## What you are asked to do
Lines from the entries below that hold "GranarMecha" form the answer; copy all of them.

## The data
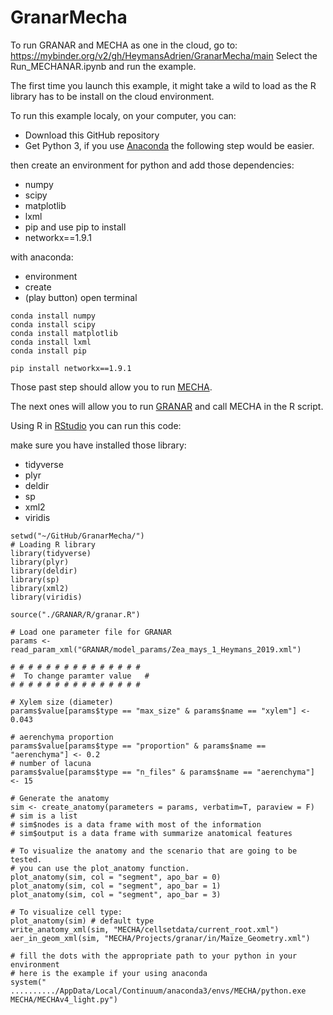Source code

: # GranarMecha

To run GRANAR and MECHA as one in the cloud, go to: https://mybinder.org/v2/gh/HeymansAdrien/GranarMecha/main
Select the Run_MECHANAR.ipynb and run the example.

The first time you launch this example, it might take a wild to load as the R library has to be install on the cloud environment.

To run this example localy, on your computer, you can:
- Download this GitHub repository
- Get Python 3, if you use [Anaconda](https://www.anaconda.com/products/individual) the following step would be easier.

then create an environment for python and add those dependencies:
  - numpy
  - scipy
  - matplotlib
  - lxml
  - pip
  and use pip to install
  - networkx==1.9.1
  
with anaconda:
- environment
- create
- (play button)  open terminal
```
conda install numpy
conda install scipy
conda install matplotlib
conda install lxml
conda install pip

pip install networkx==1.9.1
```

Those past step should allow you to run [MECHA](https://mecharoot.github.io/).

The next ones will allow you to run [GRANAR](https://granar.github.io/) and call MECHA in the R script.

Using R in [RStudio](https://rstudio.com/products/rstudio/) you can run this code:

make sure you have installed those library:
- tidyverse
- plyr
- deldir
- sp
- xml2
- viridis

```{r}
setwd("~/GitHub/GranarMecha/")
# Loading R library
library(tidyverse)
library(plyr)
library(deldir)
library(sp)
library(xml2)
library(viridis)

source("./GRANAR/R/granar.R")

# Load one parameter file for GRANAR
params <- read_param_xml("GRANAR/model_params/Zea_mays_1_Heymans_2019.xml")

# # # # # # # # # # # # # # #
#  To change paramter value   #
# # # # # # # # # # # # # # #

# Xylem size (diameter)
params$value[params$type == "max_size" & params$name == "xylem"] <- 0.043

# aerenchyma proportion
params$value[params$type == "proportion" & params$name == "aerenchyma"] <- 0.2
# number of lacuna
params$value[params$type == "n_files" & params$name == "aerenchyma"] <- 15

# Generate the anatomy
sim <- create_anatomy(parameters = params, verbatim=T, paraview = F)
# sim is a list
# sim$nodes is a data frame with most of the information
# sim$output is a data frame with summarize anatomical features

# To visualize the anatomy and the scenario that are going to be tested.
# you can use the plot_anatomy function.
plot_anatomy(sim, col = "segment", apo_bar = 0)
plot_anatomy(sim, col = "segment", apo_bar = 1)
plot_anatomy(sim, col = "segment", apo_bar = 3)

# To visualize cell type:
plot_anatomy(sim) # default type
write_anatomy_xml(sim, "MECHA/cellsetdata/current_root.xml")
aer_in_geom_xml(sim, "MECHA/Projects/granar/in/Maize_Geometry.xml")

# fill the dots with the appropriate path to your python in your environment
# here is the example if your using anaconda
system(" ........../AppData/Local/Continuum/anaconda3/envs/MECHA/python.exe MECHA/MECHAv4_light.py")

```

## Response to the exercise
: # GranarMecha
To run GRANAR and MECHA as one in the cloud, go to: https://mybinder.org/v2/gh/HeymansAdrien/GranarMecha/main
setwd("~/GitHub/GranarMecha/")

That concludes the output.